The Bank has access to a pre-approved line of credit up to approximately $15,000
and the capacity to borrow in excess of 30% of the Bank's total assets. In
accordance with an agreement with the FHLB, the Bank is required to maintain
qualified collateral, as defined in the FHLB Statement of Credit Policy, free
and clear of liens, pledges and encumbrances as collateral for the advances.
In addition, the Employee Stock Ownership Plan ("ESOP") borrowed $1,200 to
purchase 120,000 shares of the Bank's stock for the ESOP in conjunction with the
Bank's conversion from a Connecticut-chartered mutual savings bank to a
Connecticut-chartered capital stock savings bank, completed on June 25, 1996.
The shares in the ESOP were converted into shares of MECH Financial, Inc. on
January 1, 1998. At March 31, 1998 and December 31, 1997, this borrowing had an
outstanding balance of $720. The loan's final principal payment is due on
December 31, 2000. The loan carries an interest rate equal to the prime rate.
The Bank has fully guaranteed this borrowing.
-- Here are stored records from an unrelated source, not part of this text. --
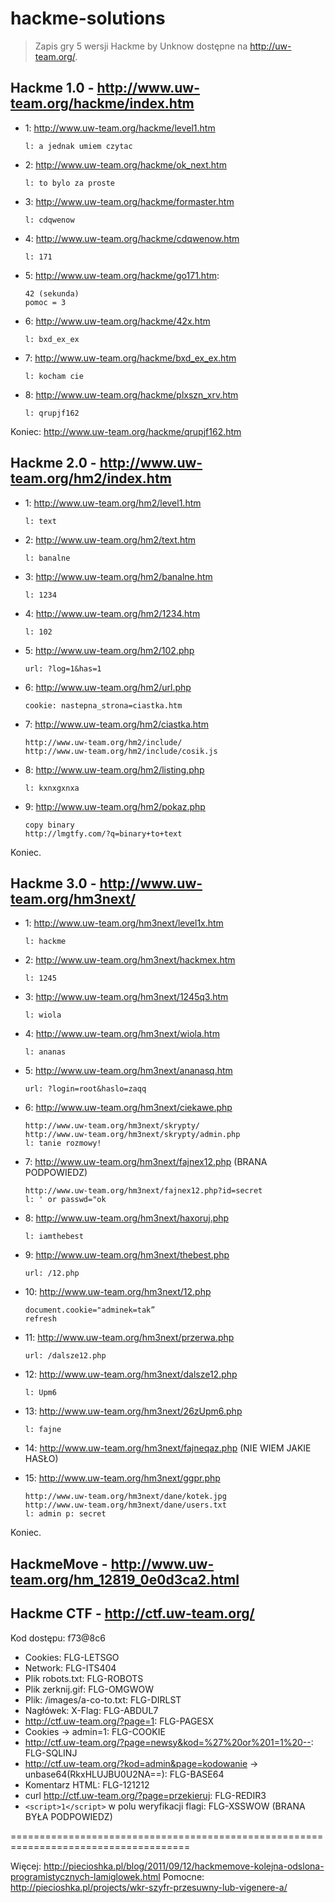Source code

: # hackme-solutions

> Zapis gry 5 wersji Hackme by Unknow dostępne na http://uw-team.org/.

##  Hackme 1.0 - http://www.uw-team.org/hackme/index.htm

 * 1: http://www.uw-team.org/hackme/level1.htm

    ```
    l: a jednak umiem czytac
    ```

 * 2: http://www.uw-team.org/hackme/ok_next.htm

    ```
    l: to bylo za proste
    ```

 * 3: http://www.uw-team.org/hackme/formaster.htm

    ```
    l: cdqwenow
    ```

 * 4: http://www.uw-team.org/hackme/cdqwenow.htm

    ```
    l: 171
    ```

 * 5: http://www.uw-team.org/hackme/go171.htm:

    ```
    42 (sekunda)
    pomoc = 3
    ```

 * 6: http://www.uw-team.org/hackme/42x.htm

    ```
    l: bxd_ex_ex
    ```

 * 7: http://www.uw-team.org/hackme/bxd_ex_ex.htm

    ```
    l: kocham cie
    ```

 * 8: http://www.uw-team.org/hackme/plxszn_xrv.htm

    ```
    l: qrupjf162
    ```

Koniec: http://www.uw-team.org/hackme/qrupjf162.htm

## Hackme 2.0 - http://www.uw-team.org/hm2/index.htm

 * 1: http://www.uw-team.org/hm2/level1.htm

    ```
    l: text
    ```
    
 * 2: http://www.uw-team.org/hm2/text.htm

    ```
    l: banalne
    ```

 * 3: http://www.uw-team.org/hm2/banalne.htm

    ```
    l: 1234
    ```

 * 4: http://www.uw-team.org/hm2/1234.htm

    ```
    l: 102
    ```

 * 5: http://www.uw-team.org/hm2/102.php

    ```
    url: ?log=1&has=1
    ```

 * 6: http://www.uw-team.org/hm2/url.php

    ```
    cookie: nastepna_strona=ciastka.htm
    ```

 * 7: http://www.uw-team.org/hm2/ciastka.htm

    ```
    http://www.uw-team.org/hm2/include/
    http://www.uw-team.org/hm2/include/cosik.js
    ```

 * 8: http://www.uw-team.org/hm2/listing.php
 
    ```
    l: kxnxgxnxa
    ```

 * 9: http://www.uw-team.org/hm2/pokaz.php

    ```
    copy binary
    http://lmgtfy.com/?q=binary+to+text
    ```

Koniec.


## Hackme 3.0 - http://www.uw-team.org/hm3next/

 * 1: http://www.uw-team.org/hm3next/level1x.htm

    ```
    l: hackme
    ```

 * 2: http://www.uw-team.org/hm3next/hackmex.htm

    ```
    l: 1245
    ```

 * 3: http://www.uw-team.org/hm3next/1245q3.htm

    ```
    l: wiola
    ```

 * 4: http://www.uw-team.org/hm3next/wiola.htm

    ```
    l: ananas
    ```

 * 5: http://www.uw-team.org/hm3next/ananasq.htm

    ```
    url: ?login=root&haslo=zaqq
    ```

 * 6: http://www.uw-team.org/hm3next/ciekawe.php

    ```
    http://www.uw-team.org/hm3next/skrypty/
    http://www.uw-team.org/hm3next/skrypty/admin.php
    l: tanie rozmowy!
    ```

 * 7: http://www.uw-team.org/hm3next/fajnex12.php (BRANA PODPOWIEDZ)

    ```
    http://www.uw-team.org/hm3next/fajnex12.php?id=secret
    l: ' or passwd="ok
    ```

 * 8: http://www.uw-team.org/hm3next/haxoruj.php

    ```
    l: iamthebest
    ```

 * 9: http://www.uw-team.org/hm3next/thebest.php

    ```
    url: /12.php
    ```

 * 10: http://www.uw-team.org/hm3next/12.php

    ```
    document.cookie="adminek=tak”
    refresh
    ```

 * 11: http://www.uw-team.org/hm3next/przerwa.php

    ```
    url: /dalsze12.php
    ```

 * 12: http://www.uw-team.org/hm3next/dalsze12.php

    ```
    l: Upm6
    ```

 * 13: http://www.uw-team.org/hm3next/26zUpm6.php

    ```
    l: fajne
    ```

 * 14: http://www.uw-team.org/hm3next/fajneqaz.php (NIE WIEM JAKIE HASŁO)
 
 * 15: http://www.uw-team.org/hm3next/ggpr.php

    ```
    http://www.uw-team.org/hm3next/dane/kotek.jpg
    http://www.uw-team.org/hm3next/dane/users.txt
    l: admin p: secret
    ```

Koniec.

## HackmeMove - http://www.uw-team.org/hm_12819_0e0d3ca2.html

## Hackme CTF - http://ctf.uw-team.org/

Kod dostępu: f73@8c6

 * Cookies: FLG-LETSGO
 * Network: FLG-ITS404
 * Plik robots.txt: FLG-ROBOTS
 * Plik zerknij.gif: FLG-OMGWOW
 * Plik: /images/a-co-to.txt: FLG-DIRLST
 * Nagłówek: X-Flag: FLG-ABDUL7
 * http://ctf.uw-team.org/?page=1: FLG-PAGESX
 * Cookies -> admin=1: FLG-COOKIE
 * http://ctf.uw-team.org/?page=newsy&kod=%27%20or%201=1%20--: FLG-SQLINJ
 * http://ctf.uw-team.org/?kod=admin&page=kodowanie -> unbase64(RkxHLUJBU0U2NA==): FLG-BASE64
 * Komentarz HTML: FLG-121212
 * curl http://ctf.uw-team.org/?page=przekieruj: FLG-REDIR3
 * `<script>1</script>` w polu weryfikacji flagi: FLG-XSSWOW (BRANA BYŁA PODPOWIEDZ)

=====================================================================================

Więcej: http://piecioshka.pl/blog/2011/09/12/hackmemove-kolejna-odslona-programistycznych-lamiglowek.html
Pomocne: http://piecioshka.pl/projects/wkr-szyfr-przesuwny-lub-vigenere-a/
NOTE 6 - EARNINGS PER SHARE
Earnings per share is computed based upon the weighted average number of shares
of common stock and common stock equivalents (if dilutive) outstanding during
the periods presented. Common stock equivalents consist of stock options
granted under the 1996 Director and Officer Stock Option Plans. In the earnings
per share calculation, the option exercise price for the options granted was the
market price at the time of the grant.
The weighted average shares outstanding totaled 5,221,585 and 5,194,000 for the
quarters ended March 31, 1998 and 1997, respectively. The effect of dilutive
stock options was 78,327 and 3,482 shares for the quarters ended March 31, 1998
and 1997, respectively.
NOTE 7 - RECENT ACCOUNTING PRONOUNCEMENTS
In June 1997, the Financial Accounting Standards Board ("FASB") issued Statement
of Financial Accounting Standards ("SFAS") No. 131 "Disclosures about Segments
of an Enterprise and Related Information" ("SFAS No. 131"). SFAS No. 131
requires public companies to report financial and descriptive information about
operating segments in annual financial statements and requires selected
information about operating segments to be reported in interim financial reports
issued to shareholders. Operating segment financial information is required to
be reported on the basis that it is used internally for evaluating segment
performance and allocation of resources. SFAS No. 131 is effective for
financial statements for periods beginning after December 15, 1997 and requires
presentation of comparative information for prior periods presented. This
statement does not apply to interim financial statements in the initial year of
application. The adoption of SFAS No. 131 is expected to impact the way the
Company reports information about its operating segments but specific
determination has not yet been made as to how this will be implemented.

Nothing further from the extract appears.